Notes on Laura Wingfield: The Amber of a Dream

Piper Laurie as Laura in The Glass Menagerie, on Broadway, 1965.


Tenn in Conversation
New Orleans
1982


It is a part that is frequently labeled as unplayable because it is frequently played incorrectly. It's not about the limp; it's not about a physical impairment. What cripples Laura is--well, several things. First and foremost, Laura is one of those people of whom I speak as being trapped in the amber of a dream: Unable to move, unable to move from a position she believes will allow the dream to happen. She wants to be happy and she wants to be loved and she wants Tom to remain young and at home, caring for her, making her laugh, giving her the comfort of proper placement. When Tom is in the house, in her orbit, she is not a cripple, an anti-social, limping embarrassment. When she is with Tom, she is young and hopeful and her care for objects as delicate and as doomed as her dreams is a noble and admired task.

I grew up around a number of people--chiefly myself--capable of devastating illness when faced with a task that was repellent. Laura is a master at this, and when I had a wonderful and smart actress in the role of Laura--I'm thinking of Lois Smith and Piper Laurie--they understood that it was a mental condition they were conveying, and that it happened to manifest itself in a number of ways, one of which was that limp, that sad accessory that she hopes will evoke sympathy, will force eyes and attention away from her.


Helen Hayes is attended by James Daly and Lonny Chapman in the 1956 City Center revival of The Glass Menagerie. Lois Smith is in the foreground.

The loss of Tom will most adversely affect Laura. Laura remains in a dark, glass-strewn nightmare, with no flattering mirror in which to gaze. What time Amanda has left on the planet--and she's tough and will live for many years--will be a constant recitation of her failures, her deficiencies. Laura will hear a Rosary of regrets for the remainder of her life, until her entire body, her mind, is stiffened and immobile.

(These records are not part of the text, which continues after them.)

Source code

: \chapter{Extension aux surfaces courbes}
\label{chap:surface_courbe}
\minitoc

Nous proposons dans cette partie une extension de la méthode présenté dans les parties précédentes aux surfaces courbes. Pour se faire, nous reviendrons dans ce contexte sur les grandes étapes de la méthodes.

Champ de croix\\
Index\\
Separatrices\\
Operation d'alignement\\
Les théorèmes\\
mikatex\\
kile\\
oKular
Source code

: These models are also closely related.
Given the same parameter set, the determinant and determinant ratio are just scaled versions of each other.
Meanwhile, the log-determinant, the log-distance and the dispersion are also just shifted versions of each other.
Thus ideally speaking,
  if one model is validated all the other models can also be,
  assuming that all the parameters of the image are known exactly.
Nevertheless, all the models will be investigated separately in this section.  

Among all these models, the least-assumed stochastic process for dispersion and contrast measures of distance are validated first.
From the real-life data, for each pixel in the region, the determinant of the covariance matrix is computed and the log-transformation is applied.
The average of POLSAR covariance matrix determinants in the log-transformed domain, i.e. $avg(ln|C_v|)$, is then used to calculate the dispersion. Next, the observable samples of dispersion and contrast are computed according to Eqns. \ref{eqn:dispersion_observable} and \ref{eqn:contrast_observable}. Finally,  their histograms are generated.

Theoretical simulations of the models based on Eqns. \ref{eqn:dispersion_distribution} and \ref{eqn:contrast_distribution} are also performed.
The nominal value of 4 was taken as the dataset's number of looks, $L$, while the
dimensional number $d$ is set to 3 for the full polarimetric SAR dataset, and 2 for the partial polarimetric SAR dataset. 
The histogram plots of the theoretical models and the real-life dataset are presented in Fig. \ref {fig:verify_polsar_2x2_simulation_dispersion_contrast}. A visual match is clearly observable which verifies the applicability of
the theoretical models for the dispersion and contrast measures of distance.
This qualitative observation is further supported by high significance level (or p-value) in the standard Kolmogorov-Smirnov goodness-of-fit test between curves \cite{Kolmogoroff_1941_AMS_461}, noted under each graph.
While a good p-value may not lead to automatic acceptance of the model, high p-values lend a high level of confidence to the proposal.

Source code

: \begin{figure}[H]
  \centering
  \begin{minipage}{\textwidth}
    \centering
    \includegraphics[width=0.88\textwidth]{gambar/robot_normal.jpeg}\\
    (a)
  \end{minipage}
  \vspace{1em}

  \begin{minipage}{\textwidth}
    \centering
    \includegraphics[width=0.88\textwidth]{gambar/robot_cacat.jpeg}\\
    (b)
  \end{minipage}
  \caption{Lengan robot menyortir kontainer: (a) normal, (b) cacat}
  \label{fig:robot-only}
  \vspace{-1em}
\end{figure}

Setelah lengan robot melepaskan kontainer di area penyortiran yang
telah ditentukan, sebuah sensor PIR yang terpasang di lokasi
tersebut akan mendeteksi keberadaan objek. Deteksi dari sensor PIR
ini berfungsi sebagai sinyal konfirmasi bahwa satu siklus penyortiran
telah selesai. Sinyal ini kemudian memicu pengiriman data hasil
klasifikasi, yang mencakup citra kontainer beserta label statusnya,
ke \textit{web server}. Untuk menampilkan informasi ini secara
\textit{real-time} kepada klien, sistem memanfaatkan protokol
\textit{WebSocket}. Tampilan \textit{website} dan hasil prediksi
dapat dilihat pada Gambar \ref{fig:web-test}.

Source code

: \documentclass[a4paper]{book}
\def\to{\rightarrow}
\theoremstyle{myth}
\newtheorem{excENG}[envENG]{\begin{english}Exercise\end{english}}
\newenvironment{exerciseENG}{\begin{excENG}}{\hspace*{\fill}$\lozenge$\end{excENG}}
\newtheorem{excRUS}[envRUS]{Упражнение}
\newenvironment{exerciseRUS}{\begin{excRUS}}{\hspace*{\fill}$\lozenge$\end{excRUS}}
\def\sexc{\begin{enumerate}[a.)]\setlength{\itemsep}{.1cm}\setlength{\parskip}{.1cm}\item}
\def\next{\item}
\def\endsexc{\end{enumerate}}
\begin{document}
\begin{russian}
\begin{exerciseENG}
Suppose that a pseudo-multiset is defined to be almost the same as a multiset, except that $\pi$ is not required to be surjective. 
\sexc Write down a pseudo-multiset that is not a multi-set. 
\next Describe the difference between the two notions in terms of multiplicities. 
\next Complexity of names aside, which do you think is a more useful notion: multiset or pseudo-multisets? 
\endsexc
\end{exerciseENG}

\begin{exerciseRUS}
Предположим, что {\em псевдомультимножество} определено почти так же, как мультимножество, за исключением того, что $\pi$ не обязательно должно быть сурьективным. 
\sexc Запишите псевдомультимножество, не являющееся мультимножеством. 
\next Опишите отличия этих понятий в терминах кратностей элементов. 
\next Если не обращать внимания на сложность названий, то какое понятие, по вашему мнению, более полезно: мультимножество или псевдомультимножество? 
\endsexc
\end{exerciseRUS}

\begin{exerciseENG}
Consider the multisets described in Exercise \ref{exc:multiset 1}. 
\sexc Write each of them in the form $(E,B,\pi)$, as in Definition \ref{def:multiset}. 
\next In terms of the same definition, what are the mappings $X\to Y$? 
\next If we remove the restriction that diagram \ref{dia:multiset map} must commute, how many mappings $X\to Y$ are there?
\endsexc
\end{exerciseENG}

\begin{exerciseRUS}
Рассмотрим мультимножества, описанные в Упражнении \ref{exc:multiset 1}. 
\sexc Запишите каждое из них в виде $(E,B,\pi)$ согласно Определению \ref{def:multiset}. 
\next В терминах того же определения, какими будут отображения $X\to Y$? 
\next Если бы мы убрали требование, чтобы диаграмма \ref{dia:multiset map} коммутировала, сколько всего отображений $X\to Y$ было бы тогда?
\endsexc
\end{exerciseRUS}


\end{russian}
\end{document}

Laura is soon to become the petrified woman, which is what happens to those who cannot move from the amber of the dream to the movement toward its realization. Laura fails to understand that love knows no location, and she does not need Tom to live and breathe and laugh next to her to enjoy and benefit from the love she has for him. She does not know this, and so she will become a glass figure on a dusty shelf until reality and progress-the enemies of amber--shove her to the ground.

If you can understand this about Laura and love her, you can play her.